Collected data:
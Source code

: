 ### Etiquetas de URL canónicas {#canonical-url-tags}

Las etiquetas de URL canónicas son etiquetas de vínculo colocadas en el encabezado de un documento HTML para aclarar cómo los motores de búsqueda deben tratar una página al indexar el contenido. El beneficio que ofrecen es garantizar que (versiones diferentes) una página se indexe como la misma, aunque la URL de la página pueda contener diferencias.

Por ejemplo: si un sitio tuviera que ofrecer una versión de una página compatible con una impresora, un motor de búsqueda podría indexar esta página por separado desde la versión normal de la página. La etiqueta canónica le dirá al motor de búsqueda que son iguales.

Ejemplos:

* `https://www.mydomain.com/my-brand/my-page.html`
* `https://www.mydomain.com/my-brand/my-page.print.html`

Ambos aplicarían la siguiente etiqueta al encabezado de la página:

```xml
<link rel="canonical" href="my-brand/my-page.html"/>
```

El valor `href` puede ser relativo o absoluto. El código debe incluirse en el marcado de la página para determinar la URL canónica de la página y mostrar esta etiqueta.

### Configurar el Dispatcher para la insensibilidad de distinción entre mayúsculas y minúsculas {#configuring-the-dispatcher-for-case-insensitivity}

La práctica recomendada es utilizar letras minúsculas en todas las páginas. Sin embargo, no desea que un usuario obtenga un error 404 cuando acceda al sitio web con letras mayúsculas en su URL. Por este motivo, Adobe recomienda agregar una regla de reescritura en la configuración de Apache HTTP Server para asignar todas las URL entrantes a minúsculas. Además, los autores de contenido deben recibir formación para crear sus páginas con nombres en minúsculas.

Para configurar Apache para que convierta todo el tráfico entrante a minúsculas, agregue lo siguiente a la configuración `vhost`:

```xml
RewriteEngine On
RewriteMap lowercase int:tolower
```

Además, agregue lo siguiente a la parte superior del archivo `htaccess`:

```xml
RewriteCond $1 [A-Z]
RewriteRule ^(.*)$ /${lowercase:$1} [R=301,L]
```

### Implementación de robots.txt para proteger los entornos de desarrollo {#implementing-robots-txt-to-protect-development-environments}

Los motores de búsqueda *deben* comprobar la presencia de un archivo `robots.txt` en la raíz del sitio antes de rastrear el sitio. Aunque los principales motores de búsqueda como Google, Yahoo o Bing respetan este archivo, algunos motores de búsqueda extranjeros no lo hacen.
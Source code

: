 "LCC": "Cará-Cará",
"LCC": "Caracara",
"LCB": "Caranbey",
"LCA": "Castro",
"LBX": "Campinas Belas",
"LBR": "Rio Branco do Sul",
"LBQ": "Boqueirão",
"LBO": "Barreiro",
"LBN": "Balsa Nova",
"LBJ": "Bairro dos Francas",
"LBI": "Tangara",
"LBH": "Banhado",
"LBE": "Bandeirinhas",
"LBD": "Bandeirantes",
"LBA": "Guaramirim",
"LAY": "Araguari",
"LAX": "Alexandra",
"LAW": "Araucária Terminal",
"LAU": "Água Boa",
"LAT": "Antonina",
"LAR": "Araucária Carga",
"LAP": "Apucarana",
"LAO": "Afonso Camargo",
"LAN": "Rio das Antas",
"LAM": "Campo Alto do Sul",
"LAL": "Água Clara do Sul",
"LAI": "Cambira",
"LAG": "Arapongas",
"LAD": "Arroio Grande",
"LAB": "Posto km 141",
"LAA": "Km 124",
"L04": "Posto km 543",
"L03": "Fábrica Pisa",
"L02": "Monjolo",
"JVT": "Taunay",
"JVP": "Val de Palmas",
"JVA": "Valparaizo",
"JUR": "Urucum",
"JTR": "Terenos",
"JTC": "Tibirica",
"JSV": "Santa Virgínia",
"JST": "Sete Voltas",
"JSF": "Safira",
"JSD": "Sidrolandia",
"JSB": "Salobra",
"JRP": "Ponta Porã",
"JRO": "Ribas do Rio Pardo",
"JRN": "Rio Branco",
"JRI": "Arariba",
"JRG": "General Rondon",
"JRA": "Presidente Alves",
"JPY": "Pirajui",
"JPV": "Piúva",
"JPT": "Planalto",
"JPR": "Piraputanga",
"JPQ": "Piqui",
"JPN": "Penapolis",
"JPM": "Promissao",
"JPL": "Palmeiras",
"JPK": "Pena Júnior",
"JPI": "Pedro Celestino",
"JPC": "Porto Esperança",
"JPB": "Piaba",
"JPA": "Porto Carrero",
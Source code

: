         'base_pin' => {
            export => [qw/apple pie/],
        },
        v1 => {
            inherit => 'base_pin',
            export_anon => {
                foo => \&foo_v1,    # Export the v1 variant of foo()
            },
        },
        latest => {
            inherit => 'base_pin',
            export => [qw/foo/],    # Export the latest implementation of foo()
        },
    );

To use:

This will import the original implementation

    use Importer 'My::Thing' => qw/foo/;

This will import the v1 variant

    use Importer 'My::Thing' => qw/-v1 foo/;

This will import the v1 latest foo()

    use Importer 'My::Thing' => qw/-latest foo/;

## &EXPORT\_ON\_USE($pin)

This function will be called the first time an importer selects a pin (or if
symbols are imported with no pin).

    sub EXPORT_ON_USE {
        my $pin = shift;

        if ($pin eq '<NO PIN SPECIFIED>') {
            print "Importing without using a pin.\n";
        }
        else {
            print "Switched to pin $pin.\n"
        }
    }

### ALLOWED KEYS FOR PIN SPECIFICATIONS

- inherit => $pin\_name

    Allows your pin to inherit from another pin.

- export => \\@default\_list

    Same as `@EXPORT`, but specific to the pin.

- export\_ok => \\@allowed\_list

---

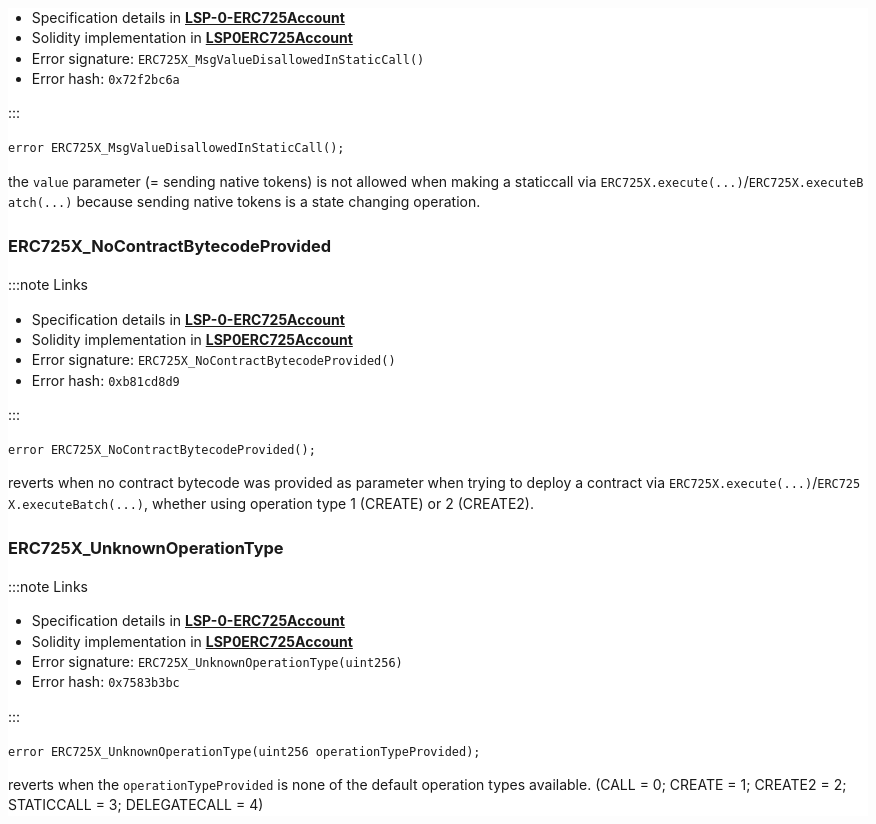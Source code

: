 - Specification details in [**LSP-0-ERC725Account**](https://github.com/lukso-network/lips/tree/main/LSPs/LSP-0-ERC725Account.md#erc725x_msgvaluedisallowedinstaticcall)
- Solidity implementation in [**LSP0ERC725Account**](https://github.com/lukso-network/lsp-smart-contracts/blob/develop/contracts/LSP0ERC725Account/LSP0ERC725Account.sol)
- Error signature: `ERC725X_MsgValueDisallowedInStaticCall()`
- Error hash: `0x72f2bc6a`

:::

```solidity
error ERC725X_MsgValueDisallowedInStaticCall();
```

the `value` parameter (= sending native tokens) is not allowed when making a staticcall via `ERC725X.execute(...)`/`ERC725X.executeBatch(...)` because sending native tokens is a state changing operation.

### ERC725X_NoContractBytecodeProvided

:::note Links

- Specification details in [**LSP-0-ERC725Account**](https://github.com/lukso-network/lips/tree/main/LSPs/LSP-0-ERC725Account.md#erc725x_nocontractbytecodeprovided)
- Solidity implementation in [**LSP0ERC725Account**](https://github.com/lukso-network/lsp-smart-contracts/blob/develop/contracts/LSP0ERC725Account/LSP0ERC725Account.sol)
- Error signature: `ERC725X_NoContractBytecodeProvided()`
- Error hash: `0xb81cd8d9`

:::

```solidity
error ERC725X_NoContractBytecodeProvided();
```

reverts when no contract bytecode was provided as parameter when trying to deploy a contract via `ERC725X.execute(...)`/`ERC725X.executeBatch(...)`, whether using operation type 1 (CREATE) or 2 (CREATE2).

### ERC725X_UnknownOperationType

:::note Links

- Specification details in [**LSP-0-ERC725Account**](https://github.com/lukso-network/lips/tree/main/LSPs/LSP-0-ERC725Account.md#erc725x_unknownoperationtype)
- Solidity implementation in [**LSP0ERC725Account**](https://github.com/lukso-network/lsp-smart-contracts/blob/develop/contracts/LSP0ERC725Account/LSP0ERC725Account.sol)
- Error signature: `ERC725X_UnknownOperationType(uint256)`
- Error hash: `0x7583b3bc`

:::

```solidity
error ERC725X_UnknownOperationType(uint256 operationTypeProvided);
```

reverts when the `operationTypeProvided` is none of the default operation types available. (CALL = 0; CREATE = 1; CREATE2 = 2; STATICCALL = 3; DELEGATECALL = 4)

Assignment:
Which lines above include the string "siguiente"? Show them.

Expected answer:
Ambos aplicarían la siguiente etiqueta al encabezado de la página:
Para configurar Apache para que convierta todo el tráfico entrante a minúsculas, agregue lo siguiente a la configuración `vhost`:
Además, agregue lo siguiente a la parte superior del archivo `htaccess`:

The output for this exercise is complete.